I had no idea who Max Aitken was until very recently. I swung by a small independent bookstore called Tidewater Books in Sackville one afternoon and found a biography of Beaverbook in the Extraordinary Canadians series.
David Adams Richards, the author and the Bard of Miramichi, had childhood experiences much overlapping Beaverbrook’s and likely looked out the same windows and played in the same ravines as Aitken.
Max Aitken was born in Ontario, moved to New Brunswick, where he developed a knack for politics, communication and business. He made scores of money in Canada and moved to England where he became, quickly, a grand media mogul, politician, and propagandist. He was friends with Churchill (back when that wasn’t popular) and eventually served in the wartime cabinet. Through all this, he earned a Lordship and offended the aristocracy by picking a reference to his New Brunswick roots and calling himself Beaverbrook.
Aitken had many faults. He cheated on his wife, without question. That said, it wasn’t entirely clear the marriage wasn’t political anyway. He was scheming in business but it’s become clear that his colleagues were scheming against him as well.
Beaverbrook is one of New Brunswick’s favourite sons. It’s odd to say that because the accusation of arrogance stuck to him. New Brunswickers don’t have much time for arrogance. I suspect what Londoners called arrogance was actually just Miramichi playfulness, and slyness; curiosity more than condescension. Beaverbrook believed that the British Empire was for everyone not just the elites. He devoted a good deal of time to the idea of Empire Free Trade. It was viewed as too late, the Empire was in decline.
I can’t help but feel some connection to Beaverbrook. We share a first name. We both were born in Ontario and moved to New Brunswick, believe passionately in the idea of an Empire for everyone. The playfulness, the penchant for late night meals (Aitken would call his friends at 1 or 2 AM and invite them for dessert), the arrogance; I connect with these. I connect with the love of the spotlight, but also the loneliness that Beaverbrook felt, which hasn’t been explored enough. I might be no different than Richards, trying to understand more about Beaverbrook and attaching myself to this little man who did big things.

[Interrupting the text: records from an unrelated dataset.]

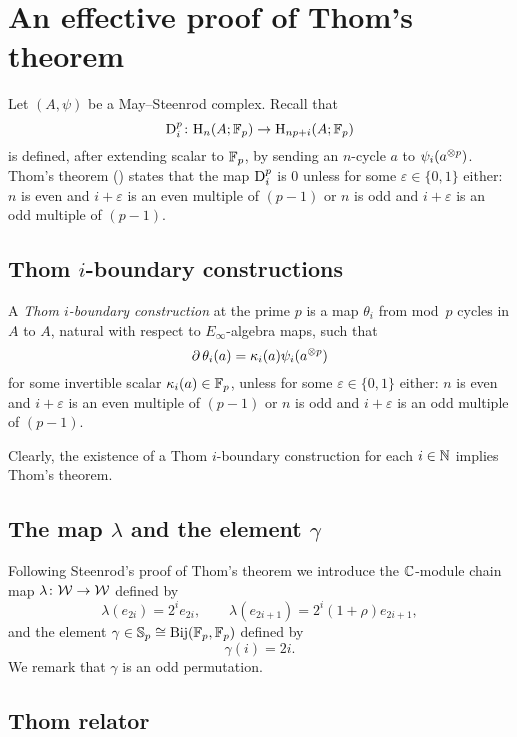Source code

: 
\appendix
\section{An effective proof of Thom's theorem}\label{s:thom}


Let $(A,\psi)$ be a May--Steenrod complex.
Recall that
\[
\mathrm{D}_i^p \colon \mathrm{H}_n(A; {\mathbb{F}_p}) \to \mathrm{H}_{np+i}(A; {\mathbb{F}_p})
\]
is defined, after extending scalar to ${\mathbb{F}_p}$, by sending an $n$-cycle $a$ to $\psi_i(a^{\otimes p})$.
Thom's theorem (\cite[218]{steenrod1953cyclic}) states that the map $\mathrm{D}_i^p$ is $0$ unless for some $\varepsilon \in \{0,1\}$ either: $n$ is even and $i+\varepsilon$ is an even multiple of $(p-1)$ or $n$ is odd and $i+\varepsilon$ is an odd multiple of $(p-1)$.

\subsection{Thom $i$-boundary constructions}

A \textit{Thom $i$-boundary construction} at the prime $p$ is a map $\theta_i$ from mod~$p$ cycles in $A$ to $A$, natural with respect to $E_\infty$-algebra maps, such that
\[
\operatorname{\partial} \theta_i(a) = \kappa_i(a) \psi_i(a^{\otimes p})
\]
for some invertible scalar $\kappa_i(a) \in {\mathbb{F}_p}$, unless for some $\varepsilon \in \{0,1\}$ either: $n$ is even and $i+\varepsilon$ is an even multiple of $(p-1)$ or $n$ is odd and $i+\varepsilon$ is an odd multiple of $(p-1)$.

Clearly, the existence of a Thom $i$-boundary construction for each $i \in \mathbb{N}$ implies Thom's theorem.

\subsection{The map $\lambda$ and the element $\gamma$}

Following Steenrod's proof of Thom's theorem we introduce the $\mathbb{C}$-module chain map $\lambda \colon \mathcal{W} \to \mathcal{W}$ defined by
\[
\lambda(e_{2i}) = 2^i e_{2i}, \qquad
\lambda(e_{2i+1}) = 2^i (1 + \rho) e_{2i+1},
\]
and the element $\gamma \in \mathbb{S}_p \cong \mathrm{Bij}({\mathbb{F}_p}, {\mathbb{F}_p})$ defined by
\[
\gamma(i) = 2i.
\]
We remark that $\gamma$ is an odd permutation.

\subsection{Thom relator}

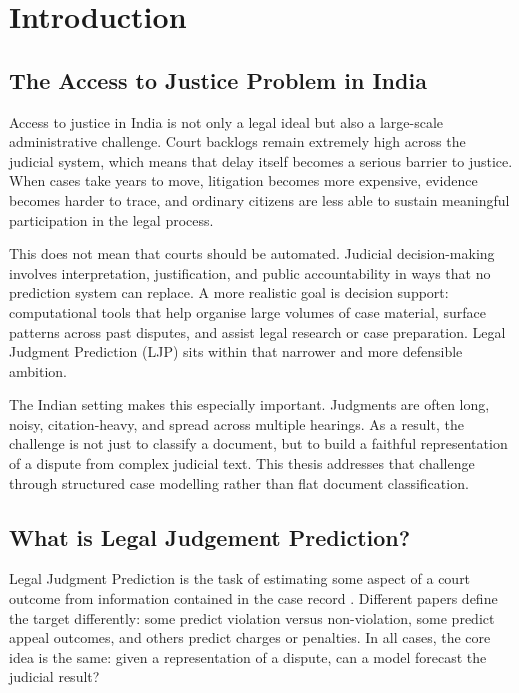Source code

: \chapter{Introduction}

\section{The Access to Justice Problem in India}

Access to justice in India is not only a legal ideal but also a large-scale administrative challenge. Court backlogs remain extremely high across the judicial system, which means that delay itself becomes a serious barrier to justice. When cases take years to move, litigation becomes more expensive, evidence becomes harder to trace, and ordinary citizens are less able to sustain meaningful participation in the legal process.

This does not mean that courts should be automated. Judicial decision-making involves interpretation, justification, and public accountability in ways that no prediction system can replace. A more realistic goal is decision support: computational tools that help organise large volumes of case material, surface patterns across past disputes, and assist legal research or case preparation. Legal Judgment Prediction (LJP) sits within that narrower and more defensible ambition.

The Indian setting makes this especially important. Judgments are often long, noisy, citation-heavy, and spread across multiple hearings. As a result, the challenge is not just to classify a document, but to build a faithful representation of a dispute from complex judicial text. This thesis addresses that challenge through structured case modelling rather than flat document classification.

\section{What is Legal Judgement Prediction?}

Legal Judgment Prediction is the task of estimating some aspect of a court outcome from information contained in the case record \cite{aletras2016echr, katz2017supreme, medvedeva2020echr}. Different papers define the target differently: some predict violation versus non-violation, some predict appeal outcomes, and others predict charges or penalties. In all cases, the core idea is the same: given a representation of a dispute, can a model forecast the judicial result?

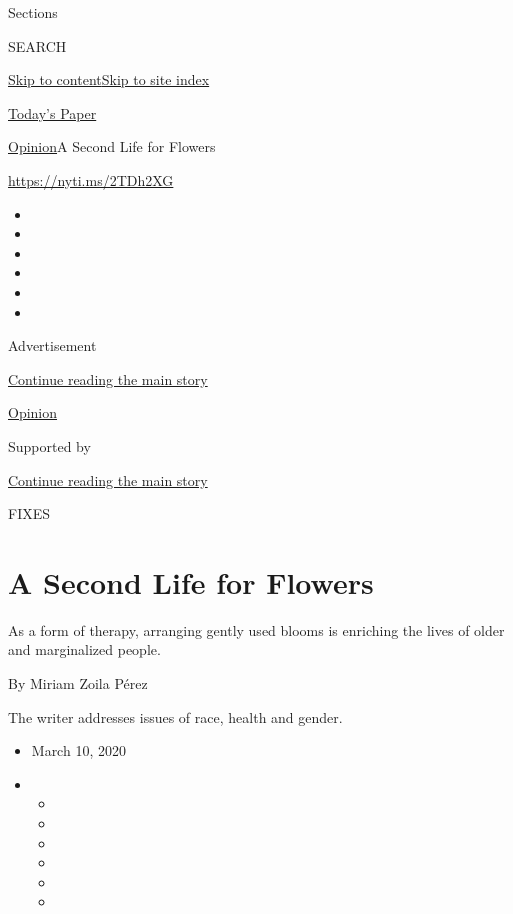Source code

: Sections

SEARCH

\protect\hyperlink{site-content}{Skip to
content}\protect\hyperlink{site-index}{Skip to site index}

\href{https://myaccount.nytimes3xbfgragh.onion/auth/login?response_type=cookie\&client_id=vi}{}

\href{https://www.nytimes3xbfgragh.onion/section/todayspaper}{Today's
Paper}

\href{/section/opinion}{Opinion}\textbar{}A Second Life for Flowers

\url{https://nyti.ms/2TDh2XG}

\begin{itemize}
\item
\item
\item
\item
\item
\item
\end{itemize}

Advertisement

\protect\hyperlink{after-top}{Continue reading the main story}

\href{/section/opinion}{Opinion}

Supported by

\protect\hyperlink{after-sponsor}{Continue reading the main story}

FIXES

\hypertarget{a-second-life-for-flowers}{%
\section{A Second Life for Flowers}\label{a-second-life-for-flowers}}

As a form of therapy, arranging gently used blooms is enriching the
lives of older and marginalized people.

By Miriam Zoila Pérez

The writer addresses issues of race, health and gender.

\begin{itemize}
\item
  March 10, 2020
\item
  \begin{itemize}
  \item
  \item
  \item
  \item
  \item
  \item
  \end{itemize}
\end{itemize}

Beaverbrook is one of the greatest Canadians of all time. He is certainly one of the greatest New Brunswickers of all time. He has become an icon here of how far a boy from Miramichi or Sackville or the city – Saint John, Moncton, Fredericton – can fly.
His brilliant and creative handling of the wartime portfolios he was assigned may have saved England. I’m not the only one who thinks that. Aitken defended Churchill when he needed a friend the most. There are other contributions Aitken made that are forgotten. He established the Canadian War Records Office in London, which recognized the contributions of Canadians in the First World War. He made financial and civic contributions to New Brunswick that are lasting to this day. This province is too often forgotten by Ottawa, let alone London. Beaverbrook never forgot it.

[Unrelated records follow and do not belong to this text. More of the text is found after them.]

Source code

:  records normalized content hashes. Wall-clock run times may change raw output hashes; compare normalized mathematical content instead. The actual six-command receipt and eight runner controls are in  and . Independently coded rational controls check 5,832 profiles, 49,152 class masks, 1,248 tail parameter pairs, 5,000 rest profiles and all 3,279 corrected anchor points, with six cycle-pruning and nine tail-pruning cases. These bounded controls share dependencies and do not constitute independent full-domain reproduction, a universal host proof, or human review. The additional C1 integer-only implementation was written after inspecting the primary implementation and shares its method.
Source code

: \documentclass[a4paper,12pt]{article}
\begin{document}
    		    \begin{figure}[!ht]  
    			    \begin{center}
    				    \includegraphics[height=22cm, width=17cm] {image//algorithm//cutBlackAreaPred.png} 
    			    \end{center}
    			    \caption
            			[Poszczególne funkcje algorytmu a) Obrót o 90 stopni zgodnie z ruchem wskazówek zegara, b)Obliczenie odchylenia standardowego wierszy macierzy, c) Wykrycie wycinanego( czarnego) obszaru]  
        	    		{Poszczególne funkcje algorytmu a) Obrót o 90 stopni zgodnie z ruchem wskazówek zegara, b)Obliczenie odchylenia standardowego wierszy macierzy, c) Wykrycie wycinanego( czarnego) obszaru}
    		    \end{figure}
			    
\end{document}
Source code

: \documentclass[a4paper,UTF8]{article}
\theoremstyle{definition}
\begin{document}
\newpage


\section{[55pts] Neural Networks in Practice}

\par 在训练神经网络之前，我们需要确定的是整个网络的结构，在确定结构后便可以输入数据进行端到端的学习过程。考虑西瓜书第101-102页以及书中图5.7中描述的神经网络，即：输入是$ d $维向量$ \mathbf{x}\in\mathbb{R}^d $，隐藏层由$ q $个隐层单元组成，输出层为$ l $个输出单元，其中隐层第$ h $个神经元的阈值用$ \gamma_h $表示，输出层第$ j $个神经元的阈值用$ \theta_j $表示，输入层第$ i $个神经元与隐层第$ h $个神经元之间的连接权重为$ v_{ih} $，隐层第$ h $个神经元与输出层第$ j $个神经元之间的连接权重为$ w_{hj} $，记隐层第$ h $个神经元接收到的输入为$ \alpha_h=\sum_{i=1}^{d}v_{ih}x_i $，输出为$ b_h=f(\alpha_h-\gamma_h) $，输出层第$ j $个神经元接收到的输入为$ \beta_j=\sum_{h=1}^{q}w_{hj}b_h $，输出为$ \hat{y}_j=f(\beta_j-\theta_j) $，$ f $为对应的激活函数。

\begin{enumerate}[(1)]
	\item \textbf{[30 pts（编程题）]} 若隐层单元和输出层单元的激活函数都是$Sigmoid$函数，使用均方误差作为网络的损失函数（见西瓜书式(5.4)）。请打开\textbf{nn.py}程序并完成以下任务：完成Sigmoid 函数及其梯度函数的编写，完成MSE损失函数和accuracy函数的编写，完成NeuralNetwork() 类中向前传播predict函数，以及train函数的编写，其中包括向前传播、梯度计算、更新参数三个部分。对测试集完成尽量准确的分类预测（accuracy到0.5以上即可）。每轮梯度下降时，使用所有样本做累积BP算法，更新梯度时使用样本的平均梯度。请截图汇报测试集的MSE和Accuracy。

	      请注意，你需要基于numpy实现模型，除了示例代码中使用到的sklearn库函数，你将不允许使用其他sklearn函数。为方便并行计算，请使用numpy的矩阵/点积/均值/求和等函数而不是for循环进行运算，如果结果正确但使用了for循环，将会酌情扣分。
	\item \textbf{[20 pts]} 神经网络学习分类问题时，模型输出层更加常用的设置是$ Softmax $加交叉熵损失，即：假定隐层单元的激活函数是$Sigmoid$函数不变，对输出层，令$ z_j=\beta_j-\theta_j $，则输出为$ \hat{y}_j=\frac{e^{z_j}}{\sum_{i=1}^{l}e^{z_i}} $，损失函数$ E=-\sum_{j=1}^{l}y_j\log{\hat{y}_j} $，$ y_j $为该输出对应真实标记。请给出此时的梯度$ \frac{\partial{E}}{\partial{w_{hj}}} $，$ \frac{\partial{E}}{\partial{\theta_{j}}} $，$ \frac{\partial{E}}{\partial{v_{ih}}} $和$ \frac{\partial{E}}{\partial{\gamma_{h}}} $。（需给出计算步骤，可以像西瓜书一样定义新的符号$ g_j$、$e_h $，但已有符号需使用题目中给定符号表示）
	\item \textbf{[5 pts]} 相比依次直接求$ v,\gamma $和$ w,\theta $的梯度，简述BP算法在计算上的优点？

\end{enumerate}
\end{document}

He speaks with great love for New Brunswick, despite not being born there, and living many years in London, especially during the war. I understand his pull for the place, and I understand why he so desperately wanted to call it home.
Beaverbrook has become of my heroes. He’s not a hero in the way of a soldier, he’s not a hero in the sense of an activist. His heroism is distinct. It is defined by a quiet old man, once at the beating heart of the greatest empire in world history, walking through Newcastle, New Brunswick, counting memories.
So thanks, Beaverbrook, from one imperial Max from New Brunswick to another.